GOAL OF THE EXERCISE ->
Transcribe the following entries word for word; no picture is to appear in the copy.

Rendered images with source text:
--

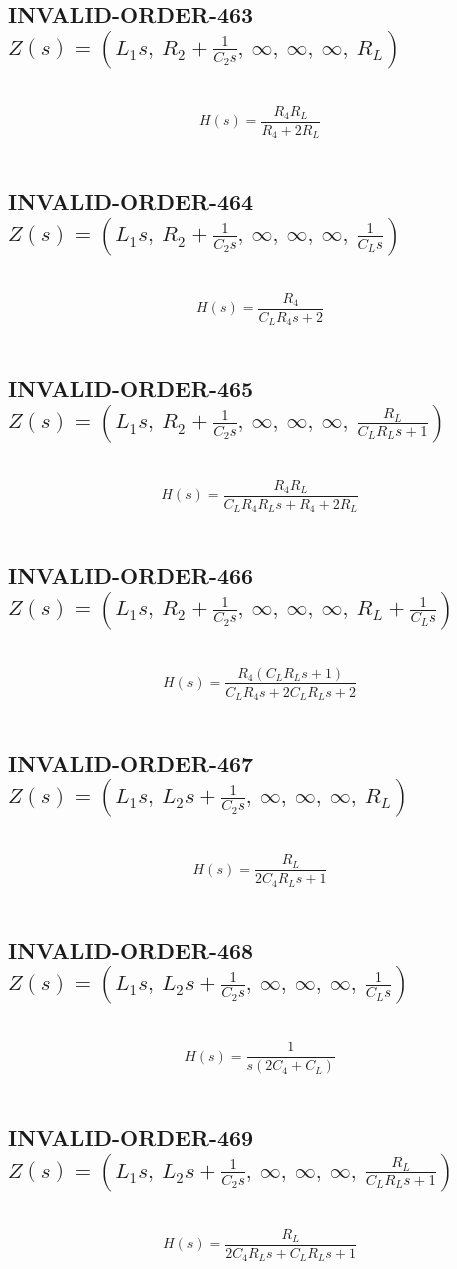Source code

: \documentclass{article}
\begin{document}
\subsection{INVALID-ORDER-463 $Z(s) = \left( L_{1} s, \  R_{2} + \frac{1}{C_{2} s}, \  \infty, \  \infty, \  \infty, \  R_{L}\right)$ } \ 
\textbf{\[H(s) = \frac{R_{4} R_{L}}{R_{4} + 2 R_{L}}\] } \ 
\subsection{INVALID-ORDER-464 $Z(s) = \left( L_{1} s, \  R_{2} + \frac{1}{C_{2} s}, \  \infty, \  \infty, \  \infty, \  \frac{1}{C_{L} s}\right)$ } \ 
\textbf{\[H(s) = \frac{R_{4}}{C_{L} R_{4} s + 2}\] } \ 
\subsection{INVALID-ORDER-465 $Z(s) = \left( L_{1} s, \  R_{2} + \frac{1}{C_{2} s}, \  \infty, \  \infty, \  \infty, \  \frac{R_{L}}{C_{L} R_{L} s + 1}\right)$ } \ 
\textbf{\[H(s) = \frac{R_{4} R_{L}}{C_{L} R_{4} R_{L} s + R_{4} + 2 R_{L}}\] } \ 
\subsection{INVALID-ORDER-466 $Z(s) = \left( L_{1} s, \  R_{2} + \frac{1}{C_{2} s}, \  \infty, \  \infty, \  \infty, \  R_{L} + \frac{1}{C_{L} s}\right)$ } \ 
\textbf{\[H(s) = \frac{R_{4} \left(C_{L} R_{L} s + 1\right)}{C_{L} R_{4} s + 2 C_{L} R_{L} s + 2}\] } \ 
\subsection{INVALID-ORDER-467 $Z(s) = \left( L_{1} s, \  L_{2} s + \frac{1}{C_{2} s}, \  \infty, \  \infty, \  \infty, \  R_{L}\right)$ } \ 
\textbf{\[H(s) = \frac{R_{L}}{2 C_{4} R_{L} s + 1}\] } \ 
\subsection{INVALID-ORDER-468 $Z(s) = \left( L_{1} s, \  L_{2} s + \frac{1}{C_{2} s}, \  \infty, \  \infty, \  \infty, \  \frac{1}{C_{L} s}\right)$ } \ 
\textbf{\[H(s) = \frac{1}{s \left(2 C_{4} + C_{L}\right)}\] } \ 
\subsection{INVALID-ORDER-469 $Z(s) = \left( L_{1} s, \  L_{2} s + \frac{1}{C_{2} s}, \  \infty, \  \infty, \  \infty, \  \frac{R_{L}}{C_{L} R_{L} s + 1}\right)$ } \ 
\textbf{\[H(s) = \frac{R_{L}}{2 C_{4} R_{L} s + C_{L} R_{L} s + 1}\] } \ 
\end{document}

--

RESULT FOR THIS TASK ->
Source code

: \documentclass{article}
\begin{document}
\subsection{INVALID-ORDER-463 $Z(s) = \left( L_{1} s, \  R_{2} + \frac{1}{C_{2} s}, \  \infty, \  \infty, \  \infty, \  R_{L}\right)$ } \ 
\textbf{\[H(s) = \frac{R_{4} R_{L}}{R_{4} + 2 R_{L}}\] } \ 
\subsection{INVALID-ORDER-464 $Z(s) = \left( L_{1} s, \  R_{2} + \frac{1}{C_{2} s}, \  \infty, \  \infty, \  \infty, \  \frac{1}{C_{L} s}\right)$ } \ 
\textbf{\[H(s) = \frac{R_{4}}{C_{L} R_{4} s + 2}\] } \ 
\subsection{INVALID-ORDER-465 $Z(s) = \left( L_{1} s, \  R_{2} + \frac{1}{C_{2} s}, \  \infty, \  \infty, \  \infty, \  \frac{R_{L}}{C_{L} R_{L} s + 1}\right)$ } \ 
\textbf{\[H(s) = \frac{R_{4} R_{L}}{C_{L} R_{4} R_{L} s + R_{4} + 2 R_{L}}\] } \ 
\subsection{INVALID-ORDER-466 $Z(s) = \left( L_{1} s, \  R_{2} + \frac{1}{C_{2} s}, \  \infty, \  \infty, \  \infty, \  R_{L} + \frac{1}{C_{L} s}\right)$ } \ 
\textbf{\[H(s) = \frac{R_{4} \left(C_{L} R_{L} s + 1\right)}{C_{L} R_{4} s + 2 C_{L} R_{L} s + 2}\] } \ 
\subsection{INVALID-ORDER-467 $Z(s) = \left( L_{1} s, \  L_{2} s + \frac{1}{C_{2} s}, \  \infty, \  \infty, \  \infty, \  R_{L}\right)$ } \ 
\textbf{\[H(s) = \frac{R_{L}}{2 C_{4} R_{L} s + 1}\] } \ 
\subsection{INVALID-ORDER-468 $Z(s) = \left( L_{1} s, \  L_{2} s + \frac{1}{C_{2} s}, \  \infty, \  \infty, \  \infty, \  \frac{1}{C_{L} s}\right)$ } \ 
\textbf{\[H(s) = \frac{1}{s \left(2 C_{4} + C_{L}\right)}\] } \ 
\subsection{INVALID-ORDER-469 $Z(s) = \left( L_{1} s, \  L_{2} s + \frac{1}{C_{2} s}, \  \infty, \  \infty, \  \infty, \  \frac{R_{L}}{C_{L} R_{L} s + 1}\right)$ } \ 
\textbf{\[H(s) = \frac{R_{L}}{2 C_{4} R_{L} s + C_{L} R_{L} s + 1}\] } \ 
\end{document}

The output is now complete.